<<<<
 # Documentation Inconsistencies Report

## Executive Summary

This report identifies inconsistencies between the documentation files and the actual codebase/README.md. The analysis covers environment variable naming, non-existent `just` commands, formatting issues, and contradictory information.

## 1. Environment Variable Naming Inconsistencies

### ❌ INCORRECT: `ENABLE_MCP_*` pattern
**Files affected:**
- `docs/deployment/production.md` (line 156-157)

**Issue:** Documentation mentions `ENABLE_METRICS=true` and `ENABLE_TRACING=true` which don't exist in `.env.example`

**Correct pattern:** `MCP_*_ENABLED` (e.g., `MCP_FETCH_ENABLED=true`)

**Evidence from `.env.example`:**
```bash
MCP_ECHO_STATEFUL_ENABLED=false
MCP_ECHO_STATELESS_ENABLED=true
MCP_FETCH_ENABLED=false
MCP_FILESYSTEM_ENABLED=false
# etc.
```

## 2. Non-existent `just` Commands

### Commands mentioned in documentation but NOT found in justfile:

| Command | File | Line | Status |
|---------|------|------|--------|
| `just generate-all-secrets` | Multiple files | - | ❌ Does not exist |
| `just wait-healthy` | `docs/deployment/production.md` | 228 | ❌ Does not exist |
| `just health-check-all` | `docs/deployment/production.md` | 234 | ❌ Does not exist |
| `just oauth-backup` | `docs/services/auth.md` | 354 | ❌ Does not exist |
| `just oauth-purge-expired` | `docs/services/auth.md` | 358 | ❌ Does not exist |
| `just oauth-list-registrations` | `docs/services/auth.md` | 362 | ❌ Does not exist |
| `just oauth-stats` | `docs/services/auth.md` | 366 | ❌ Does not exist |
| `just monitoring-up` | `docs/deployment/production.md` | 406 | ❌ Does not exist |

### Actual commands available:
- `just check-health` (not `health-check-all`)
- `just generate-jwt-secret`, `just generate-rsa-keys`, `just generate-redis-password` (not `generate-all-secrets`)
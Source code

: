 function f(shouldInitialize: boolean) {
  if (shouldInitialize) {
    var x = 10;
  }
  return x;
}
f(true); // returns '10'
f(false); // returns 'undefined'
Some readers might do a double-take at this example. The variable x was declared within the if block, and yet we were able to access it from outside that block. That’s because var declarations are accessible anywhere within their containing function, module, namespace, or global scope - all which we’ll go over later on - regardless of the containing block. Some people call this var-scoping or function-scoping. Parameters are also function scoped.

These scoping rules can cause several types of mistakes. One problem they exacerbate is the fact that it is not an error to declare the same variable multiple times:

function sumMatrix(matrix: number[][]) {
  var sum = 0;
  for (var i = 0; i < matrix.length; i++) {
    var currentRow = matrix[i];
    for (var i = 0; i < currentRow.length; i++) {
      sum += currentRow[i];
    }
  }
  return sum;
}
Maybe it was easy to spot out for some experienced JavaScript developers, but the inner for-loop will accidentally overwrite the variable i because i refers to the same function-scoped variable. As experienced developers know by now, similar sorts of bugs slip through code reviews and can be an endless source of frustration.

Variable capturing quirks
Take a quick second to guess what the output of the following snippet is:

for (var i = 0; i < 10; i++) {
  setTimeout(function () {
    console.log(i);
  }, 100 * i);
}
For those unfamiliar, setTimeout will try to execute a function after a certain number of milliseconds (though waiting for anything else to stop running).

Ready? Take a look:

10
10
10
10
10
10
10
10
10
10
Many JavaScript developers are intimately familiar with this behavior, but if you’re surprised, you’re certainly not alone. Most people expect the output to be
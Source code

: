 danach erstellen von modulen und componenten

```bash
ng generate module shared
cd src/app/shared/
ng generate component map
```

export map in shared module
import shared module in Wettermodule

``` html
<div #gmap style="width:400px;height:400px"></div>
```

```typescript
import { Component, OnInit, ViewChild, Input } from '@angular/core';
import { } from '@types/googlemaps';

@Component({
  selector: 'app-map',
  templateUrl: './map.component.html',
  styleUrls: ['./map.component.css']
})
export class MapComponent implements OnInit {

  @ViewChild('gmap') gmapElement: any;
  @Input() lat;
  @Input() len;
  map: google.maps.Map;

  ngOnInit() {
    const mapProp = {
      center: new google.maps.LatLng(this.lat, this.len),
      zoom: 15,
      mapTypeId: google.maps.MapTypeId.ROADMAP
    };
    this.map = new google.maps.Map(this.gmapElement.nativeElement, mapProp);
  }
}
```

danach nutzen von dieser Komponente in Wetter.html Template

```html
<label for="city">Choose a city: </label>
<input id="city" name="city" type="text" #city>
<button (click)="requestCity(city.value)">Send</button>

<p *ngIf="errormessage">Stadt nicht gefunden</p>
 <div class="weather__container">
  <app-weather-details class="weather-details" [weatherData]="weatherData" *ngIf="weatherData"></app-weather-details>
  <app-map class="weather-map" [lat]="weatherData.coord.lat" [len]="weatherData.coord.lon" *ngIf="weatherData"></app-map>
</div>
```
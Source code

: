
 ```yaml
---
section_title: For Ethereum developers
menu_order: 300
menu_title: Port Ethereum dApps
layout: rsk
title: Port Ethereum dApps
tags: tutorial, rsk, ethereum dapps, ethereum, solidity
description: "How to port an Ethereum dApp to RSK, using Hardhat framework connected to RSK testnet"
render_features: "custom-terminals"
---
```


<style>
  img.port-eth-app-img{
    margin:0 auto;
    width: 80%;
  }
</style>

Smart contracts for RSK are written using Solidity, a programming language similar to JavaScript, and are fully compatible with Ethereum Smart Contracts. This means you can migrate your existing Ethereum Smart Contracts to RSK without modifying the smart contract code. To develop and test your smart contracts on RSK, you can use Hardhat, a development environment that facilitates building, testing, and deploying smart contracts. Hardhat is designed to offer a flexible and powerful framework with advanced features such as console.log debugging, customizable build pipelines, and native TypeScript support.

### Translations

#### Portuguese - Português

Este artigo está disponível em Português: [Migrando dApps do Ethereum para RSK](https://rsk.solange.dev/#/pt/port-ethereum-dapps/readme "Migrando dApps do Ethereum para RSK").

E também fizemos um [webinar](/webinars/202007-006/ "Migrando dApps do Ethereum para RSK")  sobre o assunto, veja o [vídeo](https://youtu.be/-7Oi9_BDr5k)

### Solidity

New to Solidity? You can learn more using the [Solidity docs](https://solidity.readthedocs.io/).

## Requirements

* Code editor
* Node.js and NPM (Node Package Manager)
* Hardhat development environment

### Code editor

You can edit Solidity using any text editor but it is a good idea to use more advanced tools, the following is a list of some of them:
>>>>
(PROBLEM STATEMENT):
Produce the whole listing once more, exactly.

(TASK OUTPUT):
 # Documentation Inconsistencies Report

## Executive Summary

This report identifies inconsistencies between the documentation files and the actual codebase/README.md. The analysis covers environment variable naming, non-existent `just` commands, formatting issues, and contradictory information.

## 1. Environment Variable Naming Inconsistencies

### ❌ INCORRECT: `ENABLE_MCP_*` pattern
**Files affected:**
- `docs/deployment/production.md` (line 156-157)

**Issue:** Documentation mentions `ENABLE_METRICS=true` and `ENABLE_TRACING=true` which don't exist in `.env.example`

**Correct pattern:** `MCP_*_ENABLED` (e.g., `MCP_FETCH_ENABLED=true`)

**Evidence from `.env.example`:**
```bash
MCP_ECHO_STATEFUL_ENABLED=false
MCP_ECHO_STATELESS_ENABLED=true
MCP_FETCH_ENABLED=false
MCP_FILESYSTEM_ENABLED=false
# etc.
```

## 2. Non-existent `just` Commands

### Commands mentioned in documentation but NOT found in justfile:

| Command | File | Line | Status |
|---------|------|------|--------|
| `just generate-all-secrets` | Multiple files | - | ❌ Does not exist |
| `just wait-healthy` | `docs/deployment/production.md` | 228 | ❌ Does not exist |
| `just health-check-all` | `docs/deployment/production.md` | 234 | ❌ Does not exist |
| `just oauth-backup` | `docs/services/auth.md` | 354 | ❌ Does not exist |
| `just oauth-purge-expired` | `docs/services/auth.md` | 358 | ❌ Does not exist |
| `just oauth-list-registrations` | `docs/services/auth.md` | 362 | ❌ Does not exist |
| `just oauth-stats` | `docs/services/auth.md` | 366 | ❌ Does not exist |
| `just monitoring-up` | `docs/deployment/production.md` | 406 | ❌ Does not exist |

### Actual commands available:
- `just check-health` (not `health-check-all`)
- `just generate-jwt-secret`, `just generate-rsa-keys`, `just generate-redis-password` (not `generate-all-secrets`)
Source code

: function f(shouldInitialize: boolean) {
  if (shouldInitialize) {
    var x = 10;
  }
  return x;
}
f(true); // returns '10'
f(false); // returns 'undefined'
Some readers might do a double-take at this example. The variable x was declared within the if block, and yet we were able to access it from outside that block. That’s because var declarations are accessible anywhere within their containing function, module, namespace, or global scope - all which we’ll go over later on - regardless of the containing block. Some people call this var-scoping or function-scoping. Parameters are also function scoped.

These scoping rules can cause several types of mistakes. One problem they exacerbate is the fact that it is not an error to declare the same variable multiple times:

function sumMatrix(matrix: number[][]) {
  var sum = 0;
  for (var i = 0; i < matrix.length; i++) {
    var currentRow = matrix[i];
    for (var i = 0; i < currentRow.length; i++) {
      sum += currentRow[i];
    }
  }
  return sum;
}
Maybe it was easy to spot out for some experienced JavaScript developers, but the inner for-loop will accidentally overwrite the variable i because i refers to the same function-scoped variable. As experienced developers know by now, similar sorts of bugs slip through code reviews and can be an endless source of frustration.

Variable capturing quirks
Take a quick second to guess what the output of the following snippet is:

for (var i = 0; i < 10; i++) {
  setTimeout(function () {
    console.log(i);
  }, 100 * i);
}
For those unfamiliar, setTimeout will try to execute a function after a certain number of milliseconds (though waiting for anything else to stop running).

Ready? Take a look:

10
10
10
10
10
10
10
10
10
10
Many JavaScript developers are intimately familiar with this behavior, but if you’re surprised, you’re certainly not alone. Most people expect the output to be
Source code

: danach erstellen von modulen und componenten

```bash
ng generate module shared
cd src/app/shared/
ng generate component map
```

export map in shared module
import shared module in Wettermodule

``` html
<div #gmap style="width:400px;height:400px"></div>
```

```typescript
import { Component, OnInit, ViewChild, Input } from '@angular/core';
import { } from '@types/googlemaps';

@Component({
  selector: 'app-map',
  templateUrl: './map.component.html',
  styleUrls: ['./map.component.css']
})
export class MapComponent implements OnInit {

  @ViewChild('gmap') gmapElement: any;
  @Input() lat;
  @Input() len;
  map: google.maps.Map;

  ngOnInit() {
    const mapProp = {
      center: new google.maps.LatLng(this.lat, this.len),
      zoom: 15,
      mapTypeId: google.maps.MapTypeId.ROADMAP
    };
    this.map = new google.maps.Map(this.gmapElement.nativeElement, mapProp);
  }
}
```

danach nutzen von dieser Komponente in Wetter.html Template

```html
<label for="city">Choose a city: </label>
<input id="city" name="city" type="text" #city>
<button (click)="requestCity(city.value)">Send</button>

<p *ngIf="errormessage">Stadt nicht gefunden</p>
 <div class="weather__container">
  <app-weather-details class="weather-details" [weatherData]="weatherData" *ngIf="weatherData"></app-weather-details>
  <app-map class="weather-map" [lat]="weatherData.coord.lat" [len]="weatherData.coord.lon" *ngIf="weatherData"></app-map>
</div>
```
Source code

:
 ```yaml
---
section_title: For Ethereum developers
menu_order: 300
menu_title: Port Ethereum dApps
layout: rsk
title: Port Ethereum dApps
tags: tutorial, rsk, ethereum dapps, ethereum, solidity
description: "How to port an Ethereum dApp to RSK, using Hardhat framework connected to RSK testnet"
render_features: "custom-terminals"
---
```


<style>
  img.port-eth-app-img{
    margin:0 auto;
    width: 80%;
  }
</style>

Smart contracts for RSK are written using Solidity, a programming language similar to JavaScript, and are fully compatible with Ethereum Smart Contracts. This means you can migrate your existing Ethereum Smart Contracts to RSK without modifying the smart contract code. To develop and test your smart contracts on RSK, you can use Hardhat, a development environment that facilitates building, testing, and deploying smart contracts. Hardhat is designed to offer a flexible and powerful framework with advanced features such as console.log debugging, customizable build pipelines, and native TypeScript support.

### Translations

#### Portuguese - Português

Este artigo está disponível em Português: [Migrando dApps do Ethereum para RSK](https://rsk.solange.dev/#/pt/port-ethereum-dapps/readme "Migrando dApps do Ethereum para RSK").

E também fizemos um [webinar](/webinars/202007-006/ "Migrando dApps do Ethereum para RSK")  sobre o assunto, veja o [vídeo](https://youtu.be/-7Oi9_BDr5k)

### Solidity

New to Solidity? You can learn more using the [Solidity docs](https://solidity.readthedocs.io/).

## Requirements

* Code editor
* Node.js and NPM (Node Package Manager)
* Hardhat development environment

### Code editor

You can edit Solidity using any text editor but it is a good idea to use more advanced tools, the following is a list of some of them:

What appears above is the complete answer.